Project Methodology—Titles


Our data model was designed through an iterative process. We created the data structure by carefully examining many of the books included in our bibliography and thinking about how to model their physical properties and the relationships embedded in them. Our central data table is for titles. Titles in our database refer to:

1. Records of all editions of a printed work that a woman contributed to; we define contributors as an author, publisher, bookseller, printer, editor, translator, engraver, introducer, illustrator, compiler, or composer (or any combination of these roles), based on information we have gathered from nearly 100 sources, for the period 1700–1836.

2. Titles include broadsides, books (of various formats), pamphlets, and collected works; we do not include daily, weekly, monthly, or quarterly periodicals in this database (as there is too much data that is too difficult to verify and track), but we do incorporate annuals.

For a list of and description of all of the metadata fields we use for titles, see our documentation for Titles.

We began adding many of our titles to the database by importing data from existing projects, provided by individuals directing those projects who graciously agreed to share their data with us. All of these projects and individuals are listed in our acknowledgements. We also collect titles in our database from other digital and print sources as well as from libraries and archives, using their catalogues to locate and examine physical copies of titles. All sources can be found in our source records and the specific sources consulted as well as the Source ID associated with the particular title are found in each title record.

Rarely does a single source provide sufficient information for our title data fields, and we have made every effort to ensure that we have verified the data by consulting at least two reliable sources. Thus we supplement and verify title by checking these sources, or by examining the physical work itself. We indicate in each title record whether the data it includes has been verified (meaning we have found two independent sources, to verify the information, and that the work exists or did exist).
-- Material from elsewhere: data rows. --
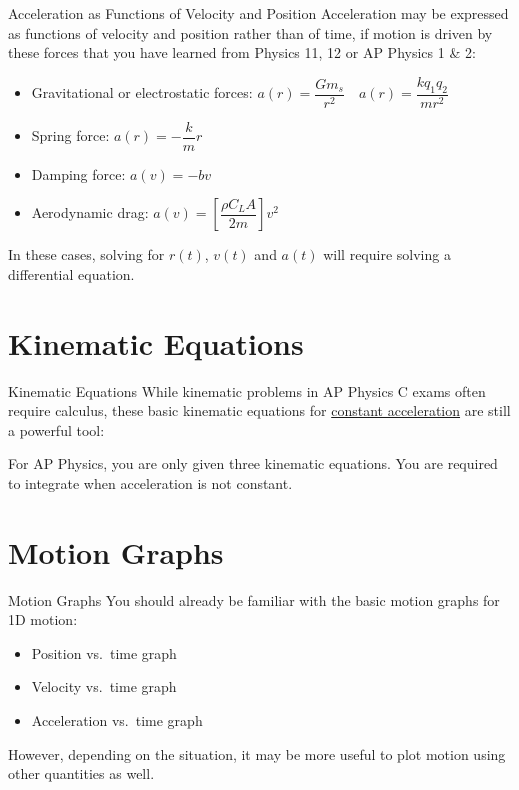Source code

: \documentclass[12pt,compress,aspectratio=169,dvipsnames]{beamer}
\begin{document}
\begin{frame}{Acceleration as Functions of Velocity and Position}
  Acceleration may be expressed as functions of velocity and position rather
  than of time, if motion is driven by these forces that you have learned from
  Physics 11, 12 or AP Physics 1 \& 2:
  \begin{itemize}
  \item Gravitational or electrostatic forces:
    $a(r)=\dfrac{Gm_s}{r^2}\quad a(r)=\dfrac{kq_1q_2}{mr^2}$
  \item Spring force: $a(r)=-\dfrac kmr$
  \item Damping force: $a(v)=-bv$
  \item Aerodynamic drag:
    $a(v)=\left[\dfrac{\rho C_L A}{2m}\right] v^2$
  \end{itemize}

  \vspace{.1in}In these cases, solving for $r(t)$, $v(t)$ and $a(t)$ will
  require solving a differential equation. %
\end{frame}



\section{Kinematic Equations}

\begin{frame}{Kinematic Equations}
  While kinematic problems in AP Physics C exams often require calculus, these
  basic kinematic equations for \underline{constant acceleration} are still a
  powerful tool:

  \vspace{-.25in}{\large
    \begin{align*}
      x &= x_0+ v_0t + \frac12at^2\\
      v &= v_0+at\\
      v^2 &= v_0^2+ 2a(x-x_0)
    \end{align*}
  }

  For AP Physics, you are only given three kinematic equations. You are
  required to integrate when acceleration is not constant.
\end{frame}



\section{Motion Graphs}

\begin{frame}{Motion Graphs}
  You should already be familiar with the basic motion graphs for 1D motion:
  \begin{itemize}
  \item Position vs.\ time graph
  \item Velocity vs.\ time graph
  \item Acceleration vs.\ time graph
  \end{itemize}

  However, depending on the situation, it may be more useful to plot motion
  using other quantities as well.
\end{frame}
\end{document}
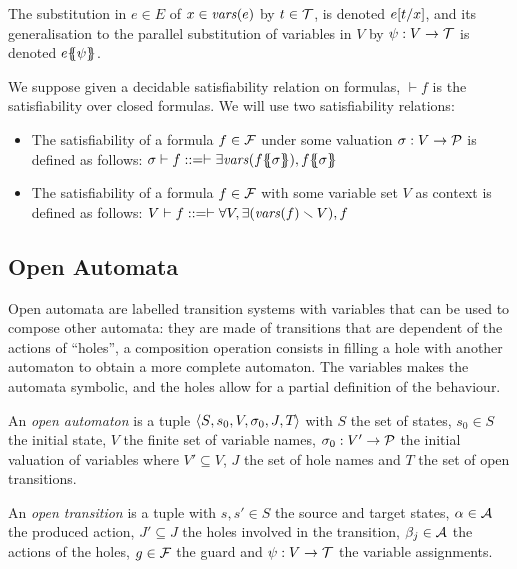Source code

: \documentclass[runningheads]{llncs}
\begin{document}
The substitution in \(e \in E\) of \(x \in \mathit{vars}{\left(e\right)}\) by \(t \in {\mathcal{T}}\), is denoted \(e{\left[t\middle/x\right]}\), and its generalisation to the parallel substitution of variables in \(V\) by \(\psi: V \to {\mathcal{T}}\) is denoted \(e{\left\{\!\!{\left\{\psi\right\}}\!\!\right\}}\).


 We suppose given a decidable satisfiability relation on formulas, \({\vdash} f\) is the satisfiability over closed formulas.
We will  use two satisfiability relations:
\begin{itemize}
\item The satisfiability of a formula \(f \in {\mathcal{F}}\) under some valuation \(\sigma: V \to \mathcal{P}\) is defined as follows:
\( \sigma \vdash f ::= \vdash \exists \fvars{f\psubst{\sigma}}, f\psubst{\sigma} \)
\item The satisfiability of a formula \(f \in {\mathcal{F}}\) with some variable set \(V\) as context is defined as follows:
\( V \vdash f ::=  \vdash \forall V, \exists{\left(\mathit{vars}{\left(f\right)} \smallsetminus V\right)}, f \)
\end{itemize}


\subsection{Open Automata}\label{sec:def}
 Open automata are labelled transition systems with variables  that can be used to compose other automata: they are made of transitions that are dependent of the actions of ``holes'', a composition operation consists in filling a hole with another automaton to obtain a more complete automaton. The variables makes the automata symbolic, and the holes allow for a partial definition of the behaviour.

\begin{definition}
An \emph{open automaton} is a tuple \(\left<S_{},s_{0},V_{},\sigma_{0},J_{},T_{}\right>\) with \(S\) the set of states, \(s_0 \in S\) the initial state, \(V\) the finite set of variable names, \(\sigma_0: V' \to \mathcal{P}\) the initial valuation of variables where \(V' \subseteq V\), \(J\) the set of hole names and \(T\) the set of open transitions.

An \emph{open transition} is a tuple \nmm{\OTg} with \(s, s' \in S\) the source and target states, \(\alpha \in \mathcal{A}\) the produced action, \(J' \subseteq J\) the holes involved in the transition, \(\beta_j \in \mathcal{A}\) the actions of the holes, \(g \in {\mathcal{F}}\) the guard and \(\psi: V \to {\mathcal{T}}\) the variable assignments.
\end{definition}
\end{document}
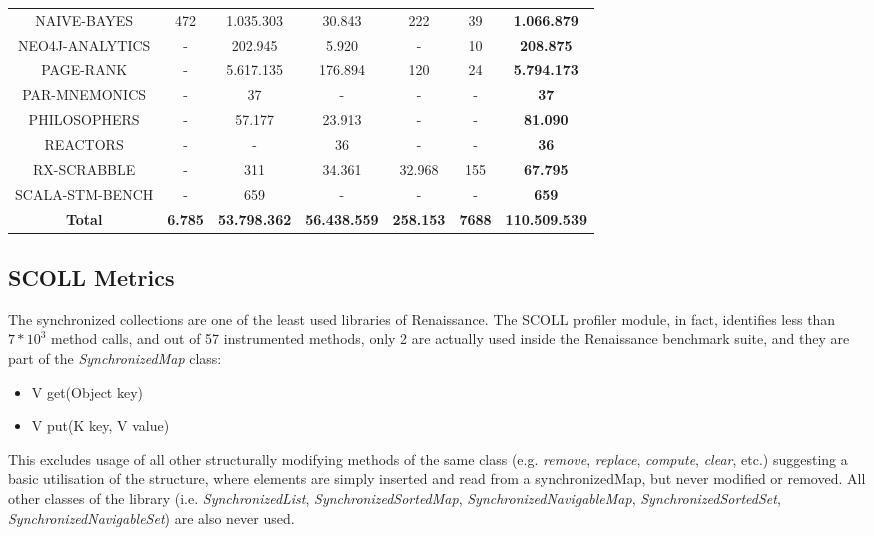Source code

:\documentclass[]{usiinfthesis}
\begin{document}
\begin{table}
{\begin{tabular}{|c|c|c|c|c|c||c|}
NAIVE-BAYES	&	 472 	&	 1.035.303 	&	 30.843 	&	 222 	&	 39 	&	\textbf{ 1.066.879} 	 \\ 
NEO4J-ANALYTICS	&	 -   	&	 202.945 	&	 5.920 	&	 -   	&	 10 	&	 \textbf{208.875} 	 \\ 
PAGE-RANK	&	 -   	&	 5.617.135 	&	 176.894 	&	 120 	&	 24 	&	\textbf{ 5.794.173 }	 \\ 
PAR-MNEMONICS	&	 -   	&	 37 	&	 -   	&	 -   	&	 -   	&	 \textbf{37} 	 \\ 
PHILOSOPHERS	&	 -   	&	 57.177 	&	 23.913 	&	 -   	&	 -   	&	 \textbf{81.090} 	 \\ 
REACTORS	&	 -   	&	 - 	&	 36 	&	 -   	&	 -   	&	 \textbf{36} 	 \\ 
RX-SCRABBLE	&	 -   	&	 311 	&	 34.361 	&	 32.968 	&	 155 	&	 \textbf{67.795} 	 \\ 
SCALA-STM-BENCH	&	 -   	&	 659 	&	 -   	&	 -   	&	 -   	&	 \textbf{659} 	 \\ 
\hline													
\hline													
\textbf{Total}	&  \textbf{	 6.785 	} &  \textbf{	 53.798.362 	} &  \textbf{	 56.438.559 	} &  \textbf{	 258.153 	} &  \textbf{	7688	} &  \textbf{	 110.509.539 	 }\\ 
\hline													
\end{tabular}
}
\end{table}%


\subsection{SCOLL Metrics}
The synchronized collections are one of the least used libraries of Renaissance. The SCOLL profiler module, in fact, identifies less than \(7*10^3\) method calls, and out of 57 instrumented methods, only 2 are actually used inside the Renaissance benchmark suite, and they are part of the \textit{SynchronizedMap} class:
\begin{itemize}
    \item V get(Object key)
    \item V put(K key, V value)
\end{itemize}
 This excludes usage of all other structurally modifying methods of the same class (e.g. \textit{remove}, \textit{replace}, \textit{compute}, \textit{clear}, etc.) suggesting a basic utilisation of the structure, where elements are simply inserted and read from a synchronizedMap, but never modified or removed. All other classes of the library (i.e. \textit{SynchronizedList}, \textit{SynchronizedSortedMap}, \textit{SynchronizedNavigableMap}, \textit{SynchronizedSortedSet}, \textit{SynchronizedNavigableSet}) are also never used.
 
\end{document}
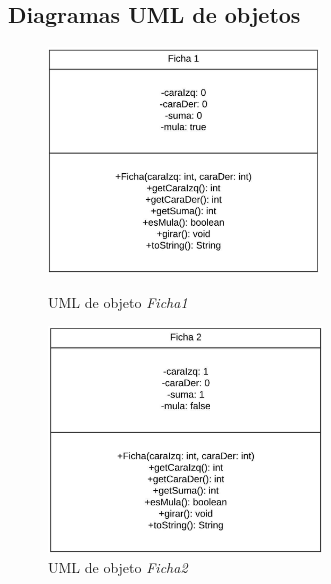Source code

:\documentclass[12pt]{article}
\begin{document}
  \subsection{Diagramas UML de objetos}
  \begin{figure}[h!]
    \centering
    \begin{minipage}[l]{0.45\textwidth}
      \centering
      \includegraphics[height=6cm]{umlo1.png}
      \caption{UML de objeto \textit{Ficha1}}
    \end{minipage}
    \begin{minipage}[r]{0.45\textwidth}
      \centering
      \includegraphics[height=6cm]{umlo2.png}
      \caption{UML de objeto \textit{Ficha2}}
    \end{minipage}
  \end{figure}
\end{document}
Of these two sources, one of them must be a digitization, with the exception being the combination of the ESTC and The English Novel, both independently verified sources (see below). If a work has been hand-verified—meaning that a member of our team has physically examined a copy—we consider that title to be verified, even where there is only a single source, as we know a copy physically exists. We indicate whether a title has been hand verified, and in these cases we provide a Source and Source ID, which is the library or archive name and call number; this information is also included in the shelfmark field. We also copy shelfmark information when available in other sources (though, we only indicate that a copy has been hand-verified if it has been examined by a member of our team). In this way, our database, though it focuses on the edition, does offer some copy-specific information. If we have not been able to hand-verify a title and have been unable to find two independent sources, we label that title record as “Attempted Verification,” to indicate that we have made an attempt to find more than one source. We include in the category of “attempted verification” titles where the second source is WorldCat as we do not consider this resource sufficiently reliable to satisfy our criteria of verification.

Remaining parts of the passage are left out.